Search Shortcut cmd + k | ctrl + k
Search cmd+k ctrl+k
1.0 (stable)
Vectors

Vectors represent a horizontal slice of a column. They hold a number of values of a specific type, similar to an array. Vectors are the core data representation used in DuckDB. Vectors are typically stored within data chunks.

The vector and data chunk interfaces are the most efficient way of interacting with DuckDB, allowing for the highest performance. However, the interfaces are also difficult to use and care must be taken when using them.

Vector Format

Vectors are arrays of a specific data type. The logical type of a vector can be obtained using duckdb_vector_get_column_type. The type id of the logical type can then be obtained using duckdb_get_type_id.

Vectors themselves do not have sizes. Instead, the parent data chunk has a size (that can be obtained through duckdb_data_chunk_get_size). All vectors that belong to a data chunk have the same size.

Primitive Types

For primitive types, the underlying array can be obtained using the duckdb_vector_get_data method. The array can then be accessed using the correct native type. Below is a table that contains a mapping of the duckdb_type to the native type of the array.

duckdb_type NativeType
DUCKDB_TYPE_BOOLEAN bool
DUCKDB_TYPE_TINYINT int8_t
DUCKDB_TYPE_SMALLINT int16_t
DUCKDB_TYPE_INTEGER int32_t
DUCKDB_TYPE_BIGINT int64_t
DUCKDB_TYPE_UTINYINT uint8_t
DUCKDB_TYPE_USMALLINT uint16_t
DUCKDB_TYPE_UINTEGER uint32_t
DUCKDB_TYPE_UBIGINT uint64_t
DUCKDB_TYPE_FLOAT float
DUCKDB_TYPE_DOUBLE double
DUCKDB_TYPE_TIMESTAMP duckdb_timestamp
DUCKDB_TYPE_DATE duckdb_date
DUCKDB_TYPE_TIME duckdb_time
DUCKDB_TYPE_INTERVAL duckdb_interval
DUCKDB_TYPE_HUGEINT duckdb_hugeint
DUCKDB_TYPE_UHUGEINT duckdb_uhugeint
DUCKDB_TYPE_VARCHAR duckdb_string_t
DUCKDB_TYPE_BLOB duckdb_string_t
DUCKDB_TYPE_TIMESTAMP_S duckdb_timestamp
DUCKDB_TYPE_TIMESTAMP_MS duckdb_timestamp
DUCKDB_TYPE_TIMESTAMP_NS duckdb_timestamp
DUCKDB_TYPE_UUID duckdb_hugeint
DUCKDB_TYPE_TIME_TZ duckdb_time_tz
DUCKDB_TYPE_TIMESTAMP_TZ duckdb_timestamp

Null Values

Any value in a vector can be NULL. When a value is NULL, the values contained within the primary array at that index is undefined (and can be uninitialized). The validity mask is a bitmask consisting of uint64_t elements. For every 64 values in the vector, one uint64_t element exists (rounded up). The validity mask has its bit set to 1 if the value is valid, or set to 0 if the value is invalid (i.e .NULL).

The bits of the bitmask can be read directly, or the slower helper method duckdb_validity_row_is_valid can be used to check whether or not a value is NULL.

The duckdb_vector_get_validity returns a pointer to the validity mask.

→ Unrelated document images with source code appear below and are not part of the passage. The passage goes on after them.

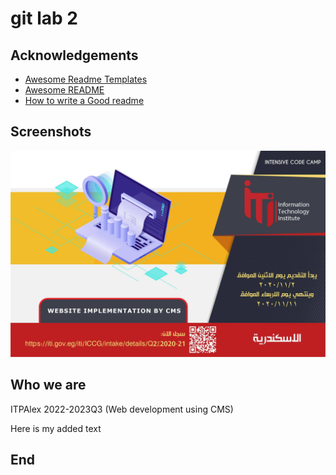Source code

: # git lab 2

## Acknowledgements

 - [Awesome Readme Templates](https://awesomeopensource.com/project/elangosundar/awesome-README-templates)
 - [Awesome README](https://github.com/matiassingers/awesome-readme)
 - [How to write a Good readme](https://bulldogjob.com/news/449-how-to-write-a-good-readme-for-your-github-project)
## Screenshots

![App Screenshot](imgs/indexPage.jpg)

## Who we are
ITPAlex 2022-2023Q3 (Web development using CMS)

Here is my added text

## End
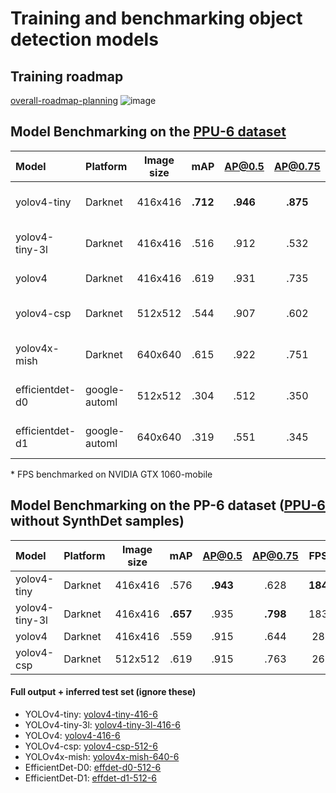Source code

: # Training and benchmarking object detection models
##  Training roadmap
[overall-roadmap-planning](https://user-images.githubusercontent.com/63670587/112643820-1029e200-8e45-11eb-8b6b-9b7c048f374d.png)
![image](https://user-images.githubusercontent.com/63670587/112826240-02ff3400-908d-11eb-8a42-51dafbdc650d.png)

##  Model Benchmarking on the [PPU-6 dataset](https://drive.google.com/file/d/1D-oBYlsD2c4dWnMyhtav1_mYnqfNK-ep/view?usp=sharing)

| Model           | Platform    | Image size | mAP |AP@0.5|AP@0.75| FPS | Files + demo |
|:-------------   |:------      | :---------:|:---:|:----:|:-----:|:---:|:------ |
| yolov4-tiny     |Darknet      | 416x416    |**.712** | **.946** | **.875**  |**197**  |[yolov4-tiny-416-6](https://drive.google.com/file/d/1kGqmUowvL5ePiV0n4fvkYvy-2fD0FYwi/view?usp=sharing)|
| yolov4-tiny-3l  |Darknet      | 416x416    |.516 | .912 | .532  |182  |[yolov4-tiny-3l-416-6](https://drive.google.com/file/d/1qCwnTSipnOD12DV5JW_GnpsAzX_MVxtB/view?usp=sharing)|
| yolov4          |Darknet      | 416x416    |.619 | .931 | .735  |28   |[yolov4-416-6](https://drive.google.com/file/d/1gs-wTb1AA3CxVfU7_mv0UDrvLsM0IHDT/view?usp=sharing)|
| yolov4-csp      |Darknet      | 512x512    |.544 | .907 | .602  |26   |[yolov4-csp-512-6](https://drive.google.com/file/d/1GzztGVBPQjT8sqj8udEfFVUCaF6gCEX-/view?usp=sharing)|
| yolov4x-mish    |Darknet      | 640x640    |.615 | .922 | .751  |9    |[yolov4x-mish-640-6](https://drive.google.com/file/d/1F4Fv2ENhwJ_QtK_FDB84PO1oP7ZiImJ_/view?usp=sharing)|
| efficientdet-d0 |google-automl| 512x512    |.304 | .512 | .350  |51   |[effdet-d0-512-6](https://drive.google.com/file/d/1ngbk1b-gYV6nHC40hP6jXGsUmyMzChUM/view?usp=sharing)|
| efficientdet-d1 |google-automl| 640x640    |.319 | .551 | .345  |23   |[effdet-d1-640-6](https://drive.google.com/file/d/1OV69bZeyq9pfkXmlMrGG4KsfX4ZMMQpD/view?usp=sharing)|

\* FPS benchmarked on NVIDIA GTX 1060-mobile


##  Model Benchmarking on the PP-6 dataset ([PPU-6](https://drive.google.com/file/d/1D-oBYlsD2c4dWnMyhtav1_mYnqfNK-ep/view?usp=sharing) without SynthDet samples)

| Model           | Platform    | Image size | mAP |AP@0.5|AP@0.75| FPS |
|:-------------   |:------      | :---------:|:---:|:----:|:-----:|:---:| 
| yolov4-tiny     |Darknet      | 416x416    |.576 | **.943** | .628  |**184** | 
| yolov4-tiny-3l  |Darknet      | 416x416    |**.657** | .935 | **.798**  |183  |  
| yolov4          |Darknet      | 416x416    |.559 | .915 | .644  |28   |
| yolov4-csp      |Darknet      | 512x512    |.619 | .915 | .763  |26   |


#### Full output + inferred test set (ignore these)
- YOLOv4-tiny: [yolov4-tiny-416-6](https://drive.google.com/file/d/1kGqmUowvL5ePiV0n4fvkYvy-2fD0FYwi/view?usp=sharing)
- YOLOv4-tiny-3l: [yolov4-tiny-3l-416-6](https://drive.google.com/file/d/1qCwnTSipnOD12DV5JW_GnpsAzX_MVxtB/view?usp=sharing)
- YOLOv4: [yolov4-416-6](https://drive.google.com/file/d/1gs-wTb1AA3CxVfU7_mv0UDrvLsM0IHDT/view?usp=sharing)
- YOLOv4-csp: [yolov4-csp-512-6](https://drive.google.com/file/d/1GzztGVBPQjT8sqj8udEfFVUCaF6gCEX-/view?usp=sharing)
- YOLOv4x-mish: [yolov4x-mish-640-6](https://drive.google.com/file/d/1F4Fv2ENhwJ_QtK_FDB84PO1oP7ZiImJ_/view?usp=sharing)
- EfficientDet-D0: [effdet-d0-512-6](https://drive.google.com/file/d/1ngbk1b-gYV6nHC40hP6jXGsUmyMzChUM/view?usp=sharing)
- EfficientDet-D1: [effdet-d1-512-6](https://drive.google.com/file/d/1OV69bZeyq9pfkXmlMrGG4KsfX4ZMMQpD/view?usp=sharing)

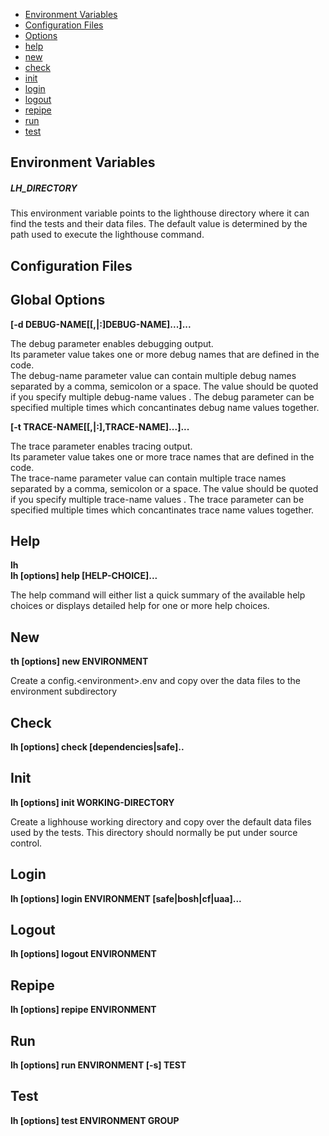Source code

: 
- [Environment Variables](#environment-variables)
- [Configuration Files](#configuration-files)
- [Options](##global-options)
- [help](##help)
- [new](##new)
- [check](##check)
- [init](##init)
- [login](#login)
- [logout](##logout)
- [repipe](##repipe)
- [run](##run)
- [test](##test)

## Environment Variables

##### LH\_DIRECTORY

This environment variable points to the lighthouse directory where it can find
the tests and their data files.   The default value is determined by the path
used to execute the lighthouse command. 

## Configuration Files

## Global Options
__[-d DEBUG-NAME[[,|:]DEBUG-NAME]...]...__

The debug parameter enables debugging output.  
Its parameter value takes one or more debug names that are defined in the code.  
The debug-name parameter value can contain multiple debug names separated
by a comma, semicolon or a space.  The value should be quoted if you specify
multiple debug-name values .
The debug parameter can be specified multiple times which concantinates
debug name values together.

__[-t TRACE-NAME[[,|:],TRACE-NAME]...]...__

The trace parameter enables tracing output.  
Its parameter value takes one or more trace names that are defined in the code.  
The trace-name parameter value can contain multiple trace names separated
by a comma, semicolon or a space.  The value should be quoted if you specify
multiple trace-name values .
The trace parameter can be specified multiple times which concantinates
trace name values together.

## Help
__lh__  
__lh [options] help [HELP-CHOICE]...__

The help command will either list a quick summary of the available help
choices or displays detailed help for one or more help choices.

## New
__th [options] new ENVIRONMENT__

Create a config.\<environment\>.env and copy over the data files to the environment subdirectory

## Check
__lh [options] check [dependencies|safe]..__

## Init
__lh [options] init WORKING-DIRECTORY__

Create a lighhouse working directory and copy over the 
default data files used by the tests.  This directory 
should normally be put under source control.

## Login
__lh [options] login ENVIRONMENT [safe|bosh|cf|uaa]...__

## Logout
__lh [options] logout ENVIRONMENT__

## Repipe
__lh [options] repipe ENVIRONMENT__

## Run
__lh [options] run ENVIRONMENT [-s] TEST__

## Test
__lh [options] test ENVIRONMENT GROUP__
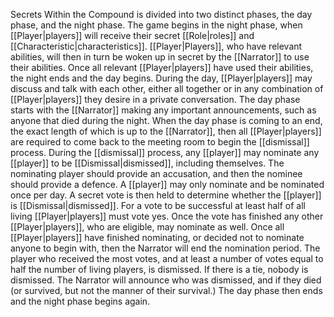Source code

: Secrets Within the Compound is divided into two distinct phases, the day phase, and the night phase.
The game begins in the night phase, when [[Player|players]] will receive their secret [[Role|roles]] and [[Characteristic|characteristics]]. [[Player|Players]], who have relevant abilities, will then in turn be woken up in secret by the [[Narrator]] to use their abilities. Once all relevant [[Player|players]] have used their abilities, the night ends and the day begins.
During the day, [[Player|players]] may discuss and talk with each other, either all together or in any combination of [[Player|players]] they desire in a private conversation. The day phase starts with the [[Narrator]] making any important announcements, such as anyone that died during the night. When the day phase is coming to an end, the exact length of which is up to the [[Narrator]], then all [[Player|players]] are required to come back to the meeting room to begin the [[dismissal]] process.
During the [[dismissal]] process, any [[player]] may nominate any [[player]] to be [[Dismissal|dismissed]], including themselves. The nominating player should provide an accusation, and then the nominee should provide a defence. A [[player]] may only nominate and be nominated once per day. A secret vote is then held to determine whether the [[player]] is [[Dismissal|dismissed]]. For a vote to be successful at least half of all living [[Player|players]] must vote yes. Once the vote has finished any other [[Player|players]], who are eligible, may nominate as well. Once all [[Player|players]] have finished nominating, or decided not to nominate anyone to begin with, then the Narrator will end the nomination period. The player who received the most votes, and at least a number of votes equal to half the number of living players, is dismissed. If there is a tie, nobody is dismissed. The Narrator will announce who was dismissed, and if they died (or survived, but not the manner of their survival.) The day phase then ends and the night phase begins again.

Note that if all values in a vector are valid, this function might return nullptr in which case the validity mask does not need to be checked.

Strings

String values are stored as a duckdb_string_t. This is a special struct that stores the string inline (if it is short, i.e. <= 12 bytes) or a pointer to the string data if it is longer than 12 bytes.

typedef struct {
	union {
		struct {
			uint32_t length;
			char prefix[4];
			char *ptr;
		} pointer;
		struct {
			uint32_t length;
			char inlined[12];
		} inlined;
	} value;
} duckdb_string_t;

The length can either be accessed directly, or the duckdb_string_is_inlined can be used to check if a string is inlined.

Decimals

Decimals are stored as integer values internally. The exact native type depends on the width of the decimal type, as shown in the following table:

Width NativeType
<= 4 int16_t
<= 9 int32_t
<= 18 int64_t
<= 38 duckdb_hugeint

The duckdb_decimal_internal_type can be used to obtain the internal type of the decimal.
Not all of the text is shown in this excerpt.